◆ **Exercise requirements**
Give the data again exactly, from its opening line through the line in which "### Problem Statement" appears.

Dataset entries:
====

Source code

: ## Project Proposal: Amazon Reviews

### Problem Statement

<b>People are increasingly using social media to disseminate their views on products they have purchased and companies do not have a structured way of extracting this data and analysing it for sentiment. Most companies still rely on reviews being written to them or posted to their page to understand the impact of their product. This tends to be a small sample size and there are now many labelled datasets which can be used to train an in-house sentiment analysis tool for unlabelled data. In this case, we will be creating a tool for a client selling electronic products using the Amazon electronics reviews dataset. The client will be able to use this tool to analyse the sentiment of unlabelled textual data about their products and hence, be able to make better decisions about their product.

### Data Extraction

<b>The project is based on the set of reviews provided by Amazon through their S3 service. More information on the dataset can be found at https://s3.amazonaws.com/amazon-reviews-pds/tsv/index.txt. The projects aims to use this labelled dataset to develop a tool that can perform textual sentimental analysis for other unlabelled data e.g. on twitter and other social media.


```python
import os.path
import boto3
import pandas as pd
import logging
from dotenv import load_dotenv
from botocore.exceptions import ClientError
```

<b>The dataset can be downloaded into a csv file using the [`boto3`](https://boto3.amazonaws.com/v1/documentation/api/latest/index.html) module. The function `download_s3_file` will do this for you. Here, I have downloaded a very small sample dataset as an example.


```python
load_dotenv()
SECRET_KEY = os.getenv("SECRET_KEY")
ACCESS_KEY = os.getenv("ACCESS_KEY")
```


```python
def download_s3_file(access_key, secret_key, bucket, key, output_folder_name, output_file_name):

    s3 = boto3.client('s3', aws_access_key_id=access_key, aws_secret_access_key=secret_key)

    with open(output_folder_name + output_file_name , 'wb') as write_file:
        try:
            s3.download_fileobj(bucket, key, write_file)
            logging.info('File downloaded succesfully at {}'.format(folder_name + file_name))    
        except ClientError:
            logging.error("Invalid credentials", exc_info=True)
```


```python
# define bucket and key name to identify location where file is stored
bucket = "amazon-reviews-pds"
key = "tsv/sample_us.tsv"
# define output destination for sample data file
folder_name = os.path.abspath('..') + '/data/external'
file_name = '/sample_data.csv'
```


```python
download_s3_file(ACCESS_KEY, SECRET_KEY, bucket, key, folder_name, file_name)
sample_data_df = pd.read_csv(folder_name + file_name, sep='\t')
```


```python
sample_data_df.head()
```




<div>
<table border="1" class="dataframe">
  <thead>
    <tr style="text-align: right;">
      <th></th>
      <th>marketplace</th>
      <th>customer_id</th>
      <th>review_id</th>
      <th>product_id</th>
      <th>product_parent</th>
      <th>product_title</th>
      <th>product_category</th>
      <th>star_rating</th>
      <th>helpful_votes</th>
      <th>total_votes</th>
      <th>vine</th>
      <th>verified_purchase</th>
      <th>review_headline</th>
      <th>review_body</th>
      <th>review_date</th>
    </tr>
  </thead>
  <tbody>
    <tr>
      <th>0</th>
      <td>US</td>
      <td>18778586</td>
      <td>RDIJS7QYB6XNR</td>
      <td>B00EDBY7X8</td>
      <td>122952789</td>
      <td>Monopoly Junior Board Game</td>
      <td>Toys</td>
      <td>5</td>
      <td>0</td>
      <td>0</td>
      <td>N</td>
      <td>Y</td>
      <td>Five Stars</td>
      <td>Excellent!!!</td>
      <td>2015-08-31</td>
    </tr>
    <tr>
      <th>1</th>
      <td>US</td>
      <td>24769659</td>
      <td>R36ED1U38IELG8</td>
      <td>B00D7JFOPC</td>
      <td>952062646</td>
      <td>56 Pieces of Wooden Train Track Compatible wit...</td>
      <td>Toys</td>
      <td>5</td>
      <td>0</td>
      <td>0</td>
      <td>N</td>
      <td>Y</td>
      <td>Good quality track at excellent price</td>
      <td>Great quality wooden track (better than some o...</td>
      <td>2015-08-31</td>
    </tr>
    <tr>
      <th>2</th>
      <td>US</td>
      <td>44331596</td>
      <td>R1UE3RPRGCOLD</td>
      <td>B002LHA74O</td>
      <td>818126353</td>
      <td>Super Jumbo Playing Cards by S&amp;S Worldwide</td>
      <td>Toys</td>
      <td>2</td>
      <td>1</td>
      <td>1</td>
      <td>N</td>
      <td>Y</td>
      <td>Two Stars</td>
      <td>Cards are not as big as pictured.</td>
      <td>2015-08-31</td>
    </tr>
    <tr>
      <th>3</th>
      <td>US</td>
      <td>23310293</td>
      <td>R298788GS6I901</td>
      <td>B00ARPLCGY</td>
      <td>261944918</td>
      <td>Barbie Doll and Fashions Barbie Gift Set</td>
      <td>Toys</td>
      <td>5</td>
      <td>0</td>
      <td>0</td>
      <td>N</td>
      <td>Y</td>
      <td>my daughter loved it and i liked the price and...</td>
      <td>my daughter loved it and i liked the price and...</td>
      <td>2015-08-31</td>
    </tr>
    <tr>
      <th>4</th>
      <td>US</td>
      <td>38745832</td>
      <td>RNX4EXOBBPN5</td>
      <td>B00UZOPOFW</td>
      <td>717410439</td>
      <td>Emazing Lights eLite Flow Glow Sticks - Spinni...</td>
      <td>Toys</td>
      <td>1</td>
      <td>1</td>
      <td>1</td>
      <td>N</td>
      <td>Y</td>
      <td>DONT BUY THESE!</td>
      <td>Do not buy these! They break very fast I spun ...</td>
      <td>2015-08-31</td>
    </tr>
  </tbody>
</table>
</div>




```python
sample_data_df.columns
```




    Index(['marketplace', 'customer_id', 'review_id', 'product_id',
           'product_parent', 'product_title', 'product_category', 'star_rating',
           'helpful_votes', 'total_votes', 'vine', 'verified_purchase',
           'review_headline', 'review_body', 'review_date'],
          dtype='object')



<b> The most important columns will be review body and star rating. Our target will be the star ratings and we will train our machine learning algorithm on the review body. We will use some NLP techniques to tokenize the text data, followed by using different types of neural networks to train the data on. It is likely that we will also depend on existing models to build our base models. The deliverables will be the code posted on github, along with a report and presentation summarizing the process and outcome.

====

◆ **Reply to the exercise**
Source code

: ## Project Proposal: Amazon Reviews

### Problem Statement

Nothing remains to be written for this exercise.